TASK TO COMPLETE - Sift the listing for lines that hold the string "coerced" and pull them out.

DATA -
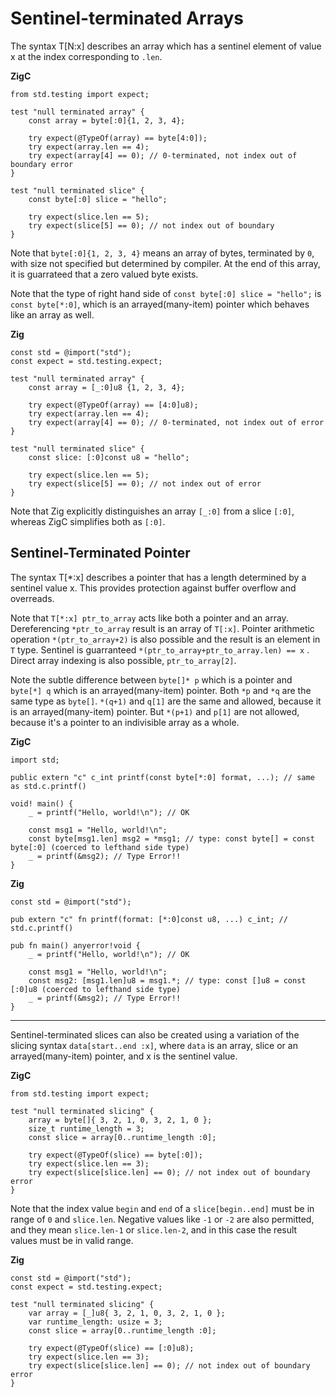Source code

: # Sentinel-terminated Arrays

The syntax T[N:x] describes an array which has a sentinel element of value x at the index corresponding to `.len`.
  
**ZigC**
```
from std.testing import expect;

test "null terminated array" {
    const array = byte[:0]{1, 2, 3, 4};

    try expect(@TypeOf(array) == byte[4:0]);
    try expect(array.len == 4);
    try expect(array[4] == 0); // 0-terminated, not index out of boundary error
}

test "null terminated slice" {
    const byte[:0] slice = "hello";

    try expect(slice.len == 5);
    try expect(slice[5] == 0); // not index out of boundary 
}
```
  
Note that `byte[:0]{1, 2, 3, 4}` means an array of bytes, terminated by `0`, with size not specified but determined by compiler. At the end of this array, it is guarrateed that a zero valued byte exists.
  
Note that the type of right hand side of `const byte[:0] slice = "hello";` is `const byte[*:0]`, which is an arrayed(many-item) pointer which behaves like an array as well.

**Zig**
```
const std = @import("std");
const expect = std.testing.expect;

test "null terminated array" {
    const array = [_:0]u8 {1, 2, 3, 4};

    try expect(@TypeOf(array) == [4:0]u8);
    try expect(array.len == 4);
    try expect(array[4] == 0); // 0-terminated, not index out of error
}

test "null terminated slice" {
    const slice: [:0]const u8 = "hello";

    try expect(slice.len == 5);
    try expect(slice[5] == 0); // not index out of error
}
```
  
Note that Zig explicitly distinguishes an array `[_:0]` from a slice `[:0]`, whereas ZigC simplifies both as `[:0]`.
  
## Sentinel-Terminated Pointer

The syntax T[*:x] describes a pointer that has a length determined by a sentinel value x. This provides protection against buffer overflow and overreads.
  
Note that `T[*:x] ptr_to_array` acts like both a pointer and an array. Dereferencing `*ptr_to_array` result is an array of `T[:x]`. Pointer arithmetic operation `*(ptr_to_array+2)` is also possible and the result is an element in `T` type. Sentinel is guarranteed `*(ptr_to_array+ptr_to_array.len) == x` . Direct array indexing is also possible, `ptr_to_array[2]`.

Note the subtle difference between `byte[]* p` which is a pointer and `byte[*] q` which is an arrayed(many-item) pointer. Both `*p` and `*q` are the same type as `byte[]`. `*(q+1)` and `q[1]` are the same and allowed, because it is an arrayed(many-item) pointer. But `*(p+1)` and `p[1]` are not allowed, because it's a pointer to an indivisible array as a whole.
  

**ZigC**
```
import std;

public extern "c" c_int printf(const byte[*:0] format, ...); // same as std.c.printf()

void! main() {
    _ = printf("Hello, world!\n"); // OK

    const msg1 = "Hello, world!\n";
    const byte[msg1.len] msg2 = *msg1; // type: const byte[] = const byte[:0] (coerced to lefthand side type)
    _ = printf(&msg2); // Type Error!!
}
```
  
**Zig**
```
const std = @import("std");

pub extern "c" fn printf(format: [*:0]const u8, ...) c_int; // std.c.printf()

pub fn main() anyerror!void {
    _ = printf("Hello, world!\n"); // OK

    const msg1 = "Hello, world!\n";
    const msg2: [msg1.len]u8 = msg1.*; // type: const []u8 = const [:0]u8 (coerced to lefthand side type)
    _ = printf(&msg2); // Type Error!!
}
```
  
---
  
Sentinel-terminated slices can also be created using a variation of the slicing syntax `data[start..end :x]`, where `data` is an array, slice or an arrayed(many-item) pointer, and x is the sentinel value.
  
**ZigC**
```
from std.testing import expect;

test "null terminated slicing" {
    array = byte[]{ 3, 2, 1, 0, 3, 2, 1, 0 };
    size_t runtime_length = 3;
    const slice = array[0..runtime_length :0];

    try expect(@TypeOf(slice) == byte[:0]);
    try expect(slice.len == 3); 
    try expect(slice[slice.len] == 0); // not index out of boundary error
}
```
  
Note that the index value `begin` and `end` of a `slice[begin..end]` must be in range of `0` and `slice.len`. Negative values like `-1` or `-2` are also permitted, and they mean `slice.len-1` or `slice.len-2`, and in this case the result values must be in valid range.
  
**Zig**
```
const std = @import("std");
const expect = std.testing.expect;

test "null terminated slicing" {
    var array = [_]u8{ 3, 2, 1, 0, 3, 2, 1, 0 };
    var runtime_length: usize = 3;
    const slice = array[0..runtime_length :0];

    try expect(@TypeOf(slice) == [:0]u8);
    try expect(slice.len == 3);
    try expect(slice[slice.len] == 0); // not index out of boundary error
}
```
  

 
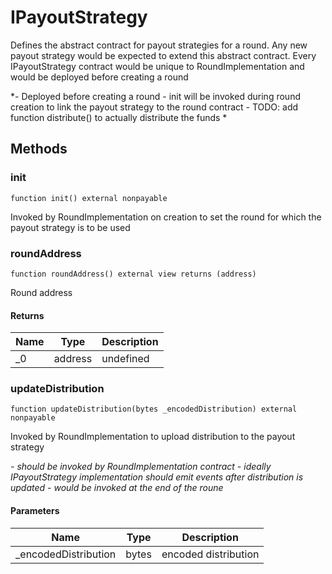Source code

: # IPayoutStrategy





Defines the abstract contract for payout strategies for a round. Any new payout strategy would be expected to extend this abstract contract. Every IPayoutStrategy contract would be unique to RoundImplementation and would be deployed before creating a round 

*- Deployed before creating a round  - init will be invoked during round creation to link the payout    strategy to the round contract   - TODO: add function distribute() to actually distribute the funds  *

## Methods

### init

```solidity
function init() external nonpayable
```

Invoked by RoundImplementation on creation to set the round for which the payout strategy is to be used




### roundAddress

```solidity
function roundAddress() external view returns (address)
```

Round address




#### Returns

| Name | Type | Description |
|---|---|---|
| _0 | address | undefined |

### updateDistribution

```solidity
function updateDistribution(bytes _encodedDistribution) external nonpayable
```

Invoked by RoundImplementation to upload distribution to the payout strategy

*- should be invoked by RoundImplementation contract - ideally IPayoutStrategy implementation should emit events after    distribution is updated - would be invoked at the end of the roune*

#### Parameters

| Name | Type | Description |
|---|---|---|
| _encodedDistribution | bytes | encoded distribution |




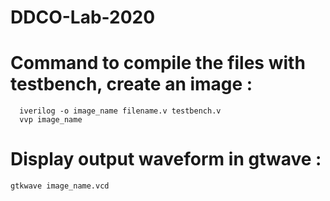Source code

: # DDCO-Lab-2020
# Command to compile the files with testbench, create an image :

```
  iverilog -o image_name filename.v testbench.v
  vvp image_name
```
# Display output waveform in gtwave : 
```
gtkwave image_name.vcd
```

ANSWER TO THE EXERCISE -
    const byte[msg1.len] msg2 = *msg1; // type: const byte[] = const byte[:0] (coerced to lefthand side type)
    const msg2: [msg1.len]u8 = msg1.*; // type: const []u8 = const [:0]u8 (coerced to lefthand side type)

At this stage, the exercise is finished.